Data provided
^^^^

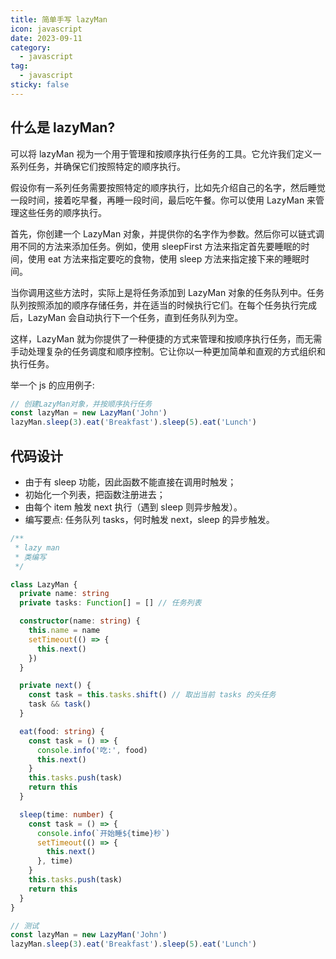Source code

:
 ```yaml
---
title: 简单手写 lazyMan
icon: javascript
date: 2023-09-11
category:
  - javascript
tag:
  - javascript
sticky: false
---
```


## 什么是 lazyMan?

可以将 lazyMan 视为一个用于管理和按顺序执行任务的工具。它允许我们定义一系列任务，并确保它们按照特定的顺序执行。

假设你有一系列任务需要按照特定的顺序执行，比如先介绍自己的名字，然后睡觉一段时间，接着吃早餐，再睡一段时间，最后吃午餐。你可以使用 LazyMan 来管理这些任务的顺序执行。

首先，你创建一个 LazyMan 对象，并提供你的名字作为参数。然后你可以链式调用不同的方法来添加任务。例如，使用 sleepFirst 方法来指定首先要睡眠的时间，使用 eat 方法来指定要吃的食物，使用 sleep 方法来指定接下来的睡眠时间。

当你调用这些方法时，实际上是将任务添加到 LazyMan 对象的任务队列中。任务队列按照添加的顺序存储任务，并在适当的时候执行它们。在每个任务执行完成后，LazyMan 会自动执行下一个任务，直到任务队列为空。

这样，LazyMan 就为你提供了一种便捷的方式来管理和按顺序执行任务，而无需手动处理复杂的任务调度和顺序控制。它让你以一种更加简单和直观的方式组织和执行任务。

举一个 js 的应用例子:

```js
// 创建LazyMan对象，并按顺序执行任务
const lazyMan = new LazyMan('John')
lazyMan.sleep(3).eat('Breakfast').sleep(5).eat('Lunch')
```

## 代码设计

- 由于有 sleep 功能，因此函数不能直接在调用时触发；
- 初始化一个列表，把函数注册进去；
- 由每个 item 触发 next 执行（遇到 sleep 则异步触发）。
- 编写要点: 任务队列 tasks，何时触发 next，sleep 的异步触发。

```ts
/**
 * lazy man
 * 类编写
 */

class LazyMan {
  private name: string
  private tasks: Function[] = [] // 任务列表

  constructor(name: string) {
    this.name = name
    setTimeout(() => {
      this.next()
    })
  }

  private next() {
    const task = this.tasks.shift() // 取出当前 tasks 的头任务
    task && task()
  }

  eat(food: string) {
    const task = () => {
      console.info('吃:', food)
      this.next()
    }
    this.tasks.push(task)
    return this
  }

  sleep(time: number) {
    const task = () => {
      console.info(`开始睡${time}秒`)
      setTimeout(() => {
        this.next()
      }, time)
    }
    this.tasks.push(task)
    return this
  }
}

// 测试
const lazyMan = new LazyMan('John')
lazyMan.sleep(3).eat('Breakfast').sleep(5).eat('Lunch')
```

^^^^

Look over the entries above and count the lines where the word "name" appears, then report only that count.

Output
3